I'm trying to come up with some sort of view as to how leading or powerful the
NSA's influence is on the infosec world. For example, they are currently
pushing out the humble 1024 bit RSA key (via their open partner NIST).
NSA !!= NIST
:)
The NSA has a stated goal to get more people to use Suite B, which does not include RSA
of any key size. NIST is pushing for larger RSA key sizes, while making Suite B an
"option".
You and I have both been in the business long enough to see why that is.
When the NSA walks into the room and says, "from now on EC is the way
to do things," well .. we all know that RSA is dominant, and they'd be
better be thinking decade++ timeframes with liberal doses of patience.

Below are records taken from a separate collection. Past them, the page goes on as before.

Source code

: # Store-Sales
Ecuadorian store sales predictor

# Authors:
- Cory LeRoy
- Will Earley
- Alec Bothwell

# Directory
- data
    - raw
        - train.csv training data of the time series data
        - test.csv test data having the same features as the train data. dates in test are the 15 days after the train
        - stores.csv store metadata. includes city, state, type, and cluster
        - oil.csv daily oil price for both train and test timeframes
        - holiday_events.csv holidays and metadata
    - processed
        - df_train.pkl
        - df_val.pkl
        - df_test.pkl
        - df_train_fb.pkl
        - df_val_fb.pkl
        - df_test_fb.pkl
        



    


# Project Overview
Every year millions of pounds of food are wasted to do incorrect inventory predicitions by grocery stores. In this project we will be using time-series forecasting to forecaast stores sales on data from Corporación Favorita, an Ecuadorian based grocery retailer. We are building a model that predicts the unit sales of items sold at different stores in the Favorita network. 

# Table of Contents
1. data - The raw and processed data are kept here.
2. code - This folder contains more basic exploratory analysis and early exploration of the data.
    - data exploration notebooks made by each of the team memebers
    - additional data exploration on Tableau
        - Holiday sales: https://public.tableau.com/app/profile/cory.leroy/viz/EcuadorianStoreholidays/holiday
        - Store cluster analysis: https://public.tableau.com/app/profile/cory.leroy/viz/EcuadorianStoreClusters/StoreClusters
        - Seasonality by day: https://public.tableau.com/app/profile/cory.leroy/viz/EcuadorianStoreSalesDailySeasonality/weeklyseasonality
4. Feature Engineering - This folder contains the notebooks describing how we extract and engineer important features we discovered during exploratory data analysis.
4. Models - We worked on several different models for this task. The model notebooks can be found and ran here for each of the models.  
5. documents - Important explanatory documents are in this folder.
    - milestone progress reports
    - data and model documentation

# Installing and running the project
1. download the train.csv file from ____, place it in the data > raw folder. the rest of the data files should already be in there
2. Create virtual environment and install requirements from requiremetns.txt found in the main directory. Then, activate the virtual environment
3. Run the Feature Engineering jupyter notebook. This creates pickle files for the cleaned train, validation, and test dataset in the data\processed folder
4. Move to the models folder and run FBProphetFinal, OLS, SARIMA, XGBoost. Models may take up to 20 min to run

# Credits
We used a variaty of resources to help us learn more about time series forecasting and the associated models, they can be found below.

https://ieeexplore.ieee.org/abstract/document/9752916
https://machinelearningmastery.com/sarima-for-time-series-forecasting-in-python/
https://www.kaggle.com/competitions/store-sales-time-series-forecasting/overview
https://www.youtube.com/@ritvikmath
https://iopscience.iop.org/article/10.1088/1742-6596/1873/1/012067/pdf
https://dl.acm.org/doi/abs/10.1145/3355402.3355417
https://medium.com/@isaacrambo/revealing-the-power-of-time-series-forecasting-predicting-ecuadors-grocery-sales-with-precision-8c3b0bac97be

From that long term business perspective, NIST and NSA are walking
hand-in-hand here. NIST is talking to the vast majority who are just
using stuff downloaded from the net. NSA are talking to the smaller
minority that have to meet heavy compliance over crypto. Whatever the
merits of NSA's view on ECC, this marriage speaks to two audiences.
In this case, the documentation clearly states it is for USA government
agencies only, but it seems open players like Mozilla with completely different
security agendas are tripping over themselves to follow NSA's guidance.
I don't see Suite B in Mozilla products yet.
Yeah, see above. It's easy to express an opinion on 1024 and 2048.
It's a whole other ball game to talk elliptic curves over RSA in
internet protocols.
As an illustrative observation, it's only in the last year or two that
the net community has woken up to the fact that we need to get MD5 out
of the protocols... After how much warning? 15 years?